The Raijin supercomputer at the ANU.

The Raijin supercomputer at the ANU.

Raijin, the Southern Hemisphere’s most powerful supercomputer, on Thursday celebrated its first birthday. It has been in production since mid-June last year.

In its first 12 months of operation, the $26 million machine has discovered the oldest star in the universe and the reason Australia is recording more droughts.

Raijin, which is capable of performing 1.2 petaflops (one thousand trillion calculations per second), and is housed at the Australian National University’s Computational Infrastructure (NCI) performance computing centre.

This month, the ANU said it had found the oldest star in the universe, a discovery it believes may resolve the long-standing discrepancy between observations and predictions of the Big Bang.

The Raijin supercomputer assisted with this discovery by sorting through images generated by ANU’s SkyMapper telescope, which is producing the first digital map of the southern sky. The machine calibrates exposure level and removes overlaps in the images.

Raijin speeds up the time it takes to process about 800 images of the night sky each day.

Meanwhile, data models run by the supercomputer have revealed why southern Australia is recording more droughts.

Dr Steven Phipps from the University of New South Wales used these models to discover that greenhouse gases have disrupted the winds that deliver rain to southern Australia, pushing them towards Antarctica instead.

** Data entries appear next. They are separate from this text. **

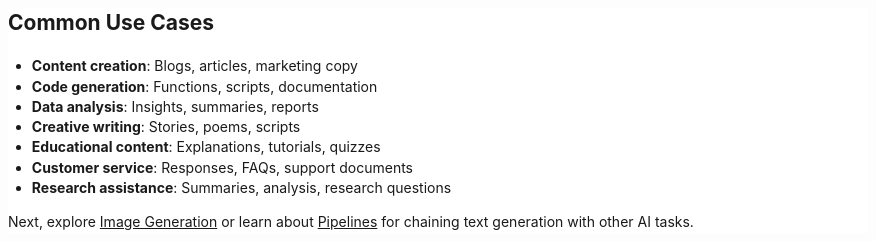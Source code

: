 ## Common Use Cases

- **Content creation**: Blogs, articles, marketing copy
- **Code generation**: Functions, scripts, documentation
- **Data analysis**: Insights, summaries, reports
- **Creative writing**: Stories, poems, scripts
- **Educational content**: Explanations, tutorials, quizzes
- **Customer service**: Responses, FAQs, support documents
- **Research assistance**: Summaries, analysis, research questions

Next, explore [Image Generation](/imagegeneration) or learn about [Pipelines](/pipelines) for chaining text generation with other AI tasks.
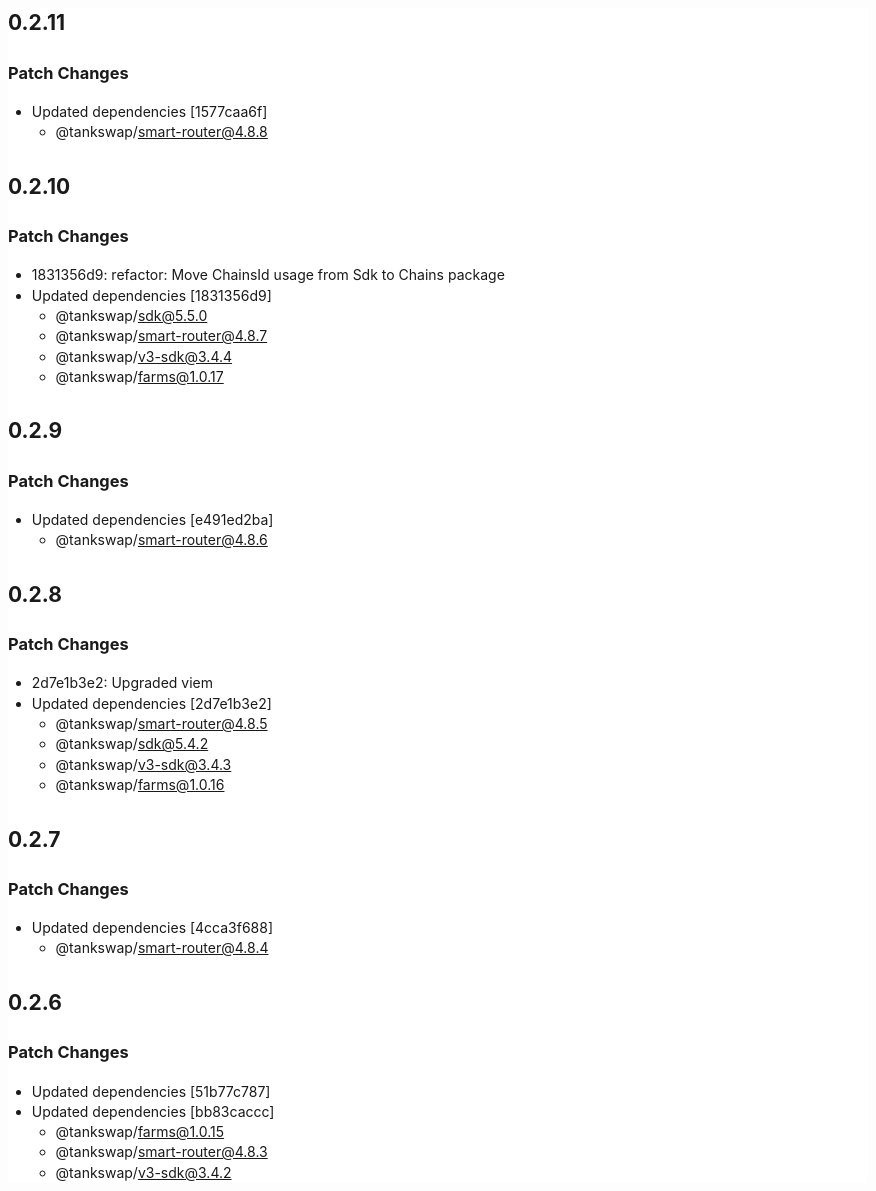 ## 0.2.11

### Patch Changes

- Updated dependencies [1577caa6f]
  - @tankswap/smart-router@4.8.8

## 0.2.10

### Patch Changes

- 1831356d9: refactor: Move ChainsId usage from Sdk to Chains package
- Updated dependencies [1831356d9]
  - @tankswap/sdk@5.5.0
  - @tankswap/smart-router@4.8.7
  - @tankswap/v3-sdk@3.4.4
  - @tankswap/farms@1.0.17

## 0.2.9

### Patch Changes

- Updated dependencies [e491ed2ba]
  - @tankswap/smart-router@4.8.6

## 0.2.8

### Patch Changes

- 2d7e1b3e2: Upgraded viem
- Updated dependencies [2d7e1b3e2]
  - @tankswap/smart-router@4.8.5
  - @tankswap/sdk@5.4.2
  - @tankswap/v3-sdk@3.4.3
  - @tankswap/farms@1.0.16

## 0.2.7

### Patch Changes

- Updated dependencies [4cca3f688]
  - @tankswap/smart-router@4.8.4

## 0.2.6

### Patch Changes

- Updated dependencies [51b77c787]
- Updated dependencies [bb83caccc]
  - @tankswap/farms@1.0.15
  - @tankswap/smart-router@4.8.3
  - @tankswap/v3-sdk@3.4.2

“I ran a whole suite of climate model simulations to evaluate how different climate drivers might have played a role in the trends we’ve seen in the Southern Ocean's winds,” Dr Phipps said in May.

“I found that prior to the 20th century, the system is dominated by natural variations. But during the 20th century, human emissions of greenhouse gases start to take over and then become the dominate driver.”

NCI director, professor Lindsay Botton, said Raijin is currently being used by more than 3,000 Australian researchers, government agencies, and industry.

“Almost every field of research now relies on high performance computing. Raijin enables researchers to expands the scale and ambition of their research, while saving time and money,” he said.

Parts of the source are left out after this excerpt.